* **Task prompt**
Every record below must be copied exactly, with images dropped.

++++ Given information ++++

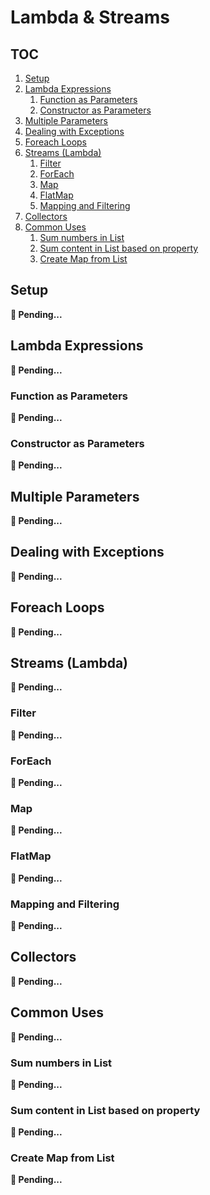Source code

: # Lambda & Streams

## TOC

1. [Setup](#setup)
1. [Lambda Expressions](#lambda-expressions)
    1. [Function as Parameters](#function-as-parameters)
    1. [Constructor as Parameters](#constructor-as-parameters)
1. [Multiple Parameters](#multiple-parameters)
1. [Dealing with Exceptions](#dealing-with-exceptions)
1. [Foreach Loops](#foreach-loops)
1. [Streams (Lambda)](#streams-lambda)
    1. [Filter](#filter)
    1. [ForEach](#foreach)
    1. [Map](#map)
    1. [FlatMap](#flatmap)
    1. [Mapping and Filtering](#mapping-and-filtering)
1. [Collectors](#collectors)
1. [Common Uses](#common-uses)
    1. [Sum numbers in List](#sum-numbers-in-list)
    1. [Sum content in List based on property](#sum-content-in-list-based-on-property)
    1. [Create Map from List](#create-map-from-list)

## Setup

**🚧 Pending...**

## Lambda Expressions

**🚧 Pending...**

### Function as Parameters

**🚧 Pending...**

### Constructor as Parameters

**🚧 Pending...**

## Multiple Parameters

**🚧 Pending...**

## Dealing with Exceptions

**🚧 Pending...**

## Foreach Loops

**🚧 Pending...**

## Streams (Lambda)

**🚧 Pending...**

### Filter

**🚧 Pending...**

### ForEach

**🚧 Pending...**

### Map

**🚧 Pending...**

### FlatMap

**🚧 Pending...**

### Mapping and Filtering

**🚧 Pending...**

## Collectors

**🚧 Pending...**

## Common Uses

**🚧 Pending...**

### Sum numbers in List

**🚧 Pending...**

### Sum content in List based on property

**🚧 Pending...**

### Create Map from List

**🚧 Pending...**
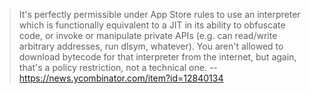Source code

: > It's perfectly permissible under App Store rules to use an interpreter which is functionally equivalent to a JIT in its ability to obfuscate code, or invoke or manipulate private APIs (e.g. can read/write arbitrary addresses, run dlsym, whatever). You aren't allowed to download bytecode for that interpreter from the internet, but again, that's a policy restriction, not a technical one.
> -- https://news.ycombinator.com/item?id=12840134
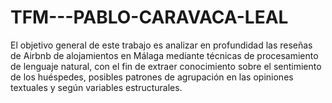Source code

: # TFM---PABLO-CARAVACA-LEAL

El objetivo general de este trabajo es analizar en profundidad las reseñas de Airbnb de alojamientos en Málaga mediante técnicas de procesamiento de lenguaje natural, con el fin de extraer conocimiento sobre el sentimiento de los huéspedes, posibles patrones de agrupación en las opiniones textuales y según variables estructurales.
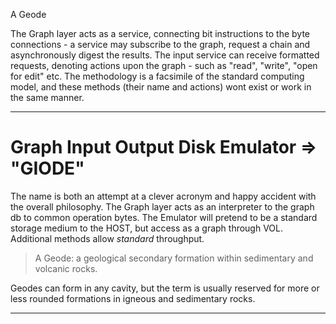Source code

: A Geode

The Graph layer acts as a service, connecting bit instructions to the byte connections - a service may subscribe to the graph, request a chain and asynchronously digest the results. The input service can receive formatted requests, denoting actions upon the graph - such as "read", "write", "open for edit" etc. The methodology is a facsimile of the standard computing model, and these methods (their name and actions) wont exist or work in the same manner.

---

# Graph Input Output Disk Emulator => "GIODE"

The name is both an attempt at a clever acronym and happy accident with the overall philosophy. The Graph layer acts as an interpreter to the graph db to common operation bytes. The Emulator will pretend to be a standard storage medium to the HOST, but access as a graph through VOL. Additional methods allow _standard_ throughput.

> A Geode: a geological secondary formation within sedimentary and volcanic rocks.

Geodes can form in any cavity, but the term is usually reserved for more or less rounded formations in igneous and sedimentary rocks.

---

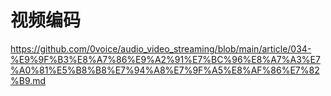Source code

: # 视频编码

https://github.com/0voice/audio_video_streaming/blob/main/article/034-%E9%9F%B3%E8%A7%86%E9%A2%91%E7%BC%96%E8%A7%A3%E7%A0%81%E5%B8%B8%E7%94%A8%E7%9F%A5%E8%AF%86%E7%82%B9.md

++++

* **Solution for this task**
Source code

: # Lambda & Streams

## TOC

1. [Setup](#setup)
1. [Lambda Expressions](#lambda-expressions)
    1. [Function as Parameters](#function-as-parameters)
    1. [Constructor as Parameters](#constructor-as-parameters)
1. [Multiple Parameters](#multiple-parameters)
1. [Dealing with Exceptions](#dealing-with-exceptions)
1. [Foreach Loops](#foreach-loops)
1. [Streams (Lambda)](#streams-lambda)
    1. [Filter](#filter)
    1. [ForEach](#foreach)
    1. [Map](#map)
    1. [FlatMap](#flatmap)
    1. [Mapping and Filtering](#mapping-and-filtering)
1. [Collectors](#collectors)
1. [Common Uses](#common-uses)
    1. [Sum numbers in List](#sum-numbers-in-list)
    1. [Sum content in List based on property](#sum-content-in-list-based-on-property)
    1. [Create Map from List](#create-map-from-list)

## Setup

**🚧 Pending...**

## Lambda Expressions

**🚧 Pending...**

### Function as Parameters

**🚧 Pending...**

### Constructor as Parameters

**🚧 Pending...**

## Multiple Parameters

**🚧 Pending...**

## Dealing with Exceptions

**🚧 Pending...**

## Foreach Loops

**🚧 Pending...**

## Streams (Lambda)

**🚧 Pending...**

### Filter

**🚧 Pending...**

### ForEach

**🚧 Pending...**

### Map

**🚧 Pending...**

### FlatMap

**🚧 Pending...**

### Mapping and Filtering

**🚧 Pending...**

## Collectors

**🚧 Pending...**

## Common Uses

**🚧 Pending...**

### Sum numbers in List

**🚧 Pending...**

### Sum content in List based on property

**🚧 Pending...**

### Create Map from List

**🚧 Pending...**
Source code

: > It's perfectly permissible under App Store rules to use an interpreter which is functionally equivalent to a JIT in its ability to obfuscate code, or invoke or manipulate private APIs (e.g. can read/write arbitrary addresses, run dlsym, whatever). You aren't allowed to download bytecode for that interpreter from the internet, but again, that's a policy restriction, not a technical one.
> -- https://news.ycombinator.com/item?id=12840134
Source code

: # TFM---PABLO-CARAVACA-LEAL

El objetivo general de este trabajo es analizar en profundidad las reseñas de Airbnb de alojamientos en Málaga mediante técnicas de procesamiento de lenguaje natural, con el fin de extraer conocimiento sobre el sentimiento de los huéspedes, posibles patrones de agrupación en las opiniones textuales y según variables estructurales.
Source code

: A Geode

The Graph layer acts as a service, connecting bit instructions to the byte connections - a service may subscribe to the graph, request a chain and asynchronously digest the results. The input service can receive formatted requests, denoting actions upon the graph - such as "read", "write", "open for edit" etc. The methodology is a facsimile of the standard computing model, and these methods (their name and actions) wont exist or work in the same manner.

---

# Graph Input Output Disk Emulator => "GIODE"

The name is both an attempt at a clever acronym and happy accident with the overall philosophy. The Graph layer acts as an interpreter to the graph db to common operation bytes. The Emulator will pretend to be a standard storage medium to the HOST, but access as a graph through VOL. Additional methods allow _standard_ throughput.

> A Geode: a geological secondary formation within sedimentary and volcanic rocks.

Geodes can form in any cavity, but the term is usually reserved for more or less rounded formations in igneous and sedimentary rocks.

---

Source code

: # 视频编码

https://github.com/0voice/audio_video_streaming/blob/main/article/034-%E9%9F%B3%E8%A7%86%E9%A2%91%E7%BC%96%E8%A7%A3%E7%A0%81%E5%B8%B8%E7%94%A8%E7%9F%A5%E8%AF%86%E7%82%B9.md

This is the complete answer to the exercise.